C'est ce que veulent ces urbains, ces jeunes âgés entre 20 et 40 ans et ultra-connectés qui veulent tout, tout de suite, sans contrainte. Ce que les spécialistes appellent le "business de la flemme" et qui va avec son lot de contradictions, selon Véronique Varlin de l'Observatoire de la société et consommation : "Ça traduit vraiment le tiraillement de l'individu contemporain. D'un côté une quête de sens, aller dans le sens de la réalisation personnelle, donner du sens à l'acte de consommer puisque les consommateurs souhaitent de plus en plus se saisir de cet acte pour lui donner une portée presque politique. Ils ont bien compris que c'était un moyen d'agir sur leur environnement, sur le monde, le cours de la société etc. Et de l'autre côté, ça traduit un plaisir à se laisser-aller, à lâcher prise, à aller du côté de la facilité, peut-être même de la paresse. On est tous un peu flemmards et donc ça pointe aussi des sortes de contradictions internes qui ne vont pas forcément dans le sens de ce que les gens désireraient au fond, mais dont ils ont du mal à se déprendre."

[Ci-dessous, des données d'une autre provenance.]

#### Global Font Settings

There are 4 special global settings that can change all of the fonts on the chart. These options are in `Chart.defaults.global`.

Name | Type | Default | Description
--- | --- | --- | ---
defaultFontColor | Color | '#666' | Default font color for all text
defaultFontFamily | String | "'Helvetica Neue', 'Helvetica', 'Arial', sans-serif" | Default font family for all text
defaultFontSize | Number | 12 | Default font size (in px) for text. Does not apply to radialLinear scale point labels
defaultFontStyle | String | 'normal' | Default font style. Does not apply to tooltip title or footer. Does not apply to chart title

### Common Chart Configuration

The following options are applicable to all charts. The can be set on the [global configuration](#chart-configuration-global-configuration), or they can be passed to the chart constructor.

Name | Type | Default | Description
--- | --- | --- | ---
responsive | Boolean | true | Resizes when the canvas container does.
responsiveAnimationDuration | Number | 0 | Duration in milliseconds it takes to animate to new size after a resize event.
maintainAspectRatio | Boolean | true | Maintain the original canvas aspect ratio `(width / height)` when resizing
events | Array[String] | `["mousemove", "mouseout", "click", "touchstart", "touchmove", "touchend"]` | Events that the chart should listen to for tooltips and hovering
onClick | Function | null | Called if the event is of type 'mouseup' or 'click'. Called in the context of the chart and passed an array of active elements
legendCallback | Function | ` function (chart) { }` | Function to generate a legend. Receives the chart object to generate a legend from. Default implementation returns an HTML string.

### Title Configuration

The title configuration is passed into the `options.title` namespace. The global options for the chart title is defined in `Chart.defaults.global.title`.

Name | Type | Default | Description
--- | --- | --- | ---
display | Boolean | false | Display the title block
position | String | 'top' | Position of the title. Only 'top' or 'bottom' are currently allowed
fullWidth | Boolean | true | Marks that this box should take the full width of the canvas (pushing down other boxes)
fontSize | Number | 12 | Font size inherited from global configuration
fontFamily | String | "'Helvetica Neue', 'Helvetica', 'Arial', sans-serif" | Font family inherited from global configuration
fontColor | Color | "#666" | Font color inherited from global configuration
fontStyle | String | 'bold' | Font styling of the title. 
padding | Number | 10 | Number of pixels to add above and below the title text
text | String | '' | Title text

"Ça va prendre un peu de temps pour évangéliser les gens"
Henri Capoul, 28 ans, est patron de Cajoo. Selon lui, sa société ne fait que répondre aux désirs des 150 000 personnes qui ont téléchargé l'application : "L'image un peu facile qu'on peut se faire des utilisateurs d'un tel service, c'est celui qui est devant sa télé, sur son canapé, qui commande et qui ne bouge pas. En revanche, ce qu'on voit à travers nos utilisateurs, c'est que ce sont des personnes qui n'ont pas forcément beaucoup de temps, qui travaillent beaucoup et qui ont envie - quand ils ont du temps libre - de le passer à cuisiner, ou avec des amis à un apéro, ou bien à passer plus de temps à travailler et à s'avancer plutôt que de perdre 45 minutes à aller faire leurs courses. Ce sont dans ces moments-là qu'on apporte une vraie solution aux consommateurs et je pense que ça peut faire peur parce qu'il y a beaucoup de gens qui ne comprennent pas. Ça va prendre un peu de temps aussi pour évangéliser les gens mais je suis convaincu que dans cinq ou 10 ans ce sera la norme."

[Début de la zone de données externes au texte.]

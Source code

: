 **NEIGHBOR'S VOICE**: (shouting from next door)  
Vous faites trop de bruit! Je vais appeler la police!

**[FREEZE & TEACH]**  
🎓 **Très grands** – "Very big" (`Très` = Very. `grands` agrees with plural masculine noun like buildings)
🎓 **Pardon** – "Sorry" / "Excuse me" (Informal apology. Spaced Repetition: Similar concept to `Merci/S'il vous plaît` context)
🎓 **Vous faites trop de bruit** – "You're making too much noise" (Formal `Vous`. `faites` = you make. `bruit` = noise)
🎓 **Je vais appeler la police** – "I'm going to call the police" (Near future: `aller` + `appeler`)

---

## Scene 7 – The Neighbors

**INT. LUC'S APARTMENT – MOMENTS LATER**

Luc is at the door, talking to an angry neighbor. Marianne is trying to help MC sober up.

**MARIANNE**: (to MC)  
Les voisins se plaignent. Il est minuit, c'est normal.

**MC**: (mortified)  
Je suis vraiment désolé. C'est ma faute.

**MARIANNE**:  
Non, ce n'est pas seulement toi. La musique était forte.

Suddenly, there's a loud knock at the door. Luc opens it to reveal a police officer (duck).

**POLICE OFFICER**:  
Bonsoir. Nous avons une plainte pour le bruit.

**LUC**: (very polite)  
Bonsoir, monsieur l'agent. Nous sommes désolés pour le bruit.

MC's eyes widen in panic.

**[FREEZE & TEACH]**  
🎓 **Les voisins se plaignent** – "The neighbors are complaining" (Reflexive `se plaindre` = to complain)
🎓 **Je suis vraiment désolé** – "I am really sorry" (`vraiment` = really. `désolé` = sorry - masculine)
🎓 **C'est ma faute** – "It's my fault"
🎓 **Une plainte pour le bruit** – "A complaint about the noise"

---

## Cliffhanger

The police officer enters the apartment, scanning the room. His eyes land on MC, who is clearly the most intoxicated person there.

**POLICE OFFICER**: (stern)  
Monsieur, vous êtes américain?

"La flemme fait partie des raisons pour lesquelles nos clients nous choisissent, souligne pour sa part le directeur général de Flink, Charles d'Harambure. C’est vrai que quand il pleut des cordes et que pour le prix d’un ticket de métro, vous pouvez vous faire livrer vos packs d’eau et packs de bière, ça intéresse…C’est pour ça que ça marche bien. On les délivre de la charge que représentent les courses et ça leur dégage du temps pour faire autre chose que passer du temps dans un supermarché." À l'heure où le e-commerce représente 9% des ventes, la livraison ultra-rapide est un pari sur l'avenir même si, pour l'instant, le modèle économique n'est pas rentable.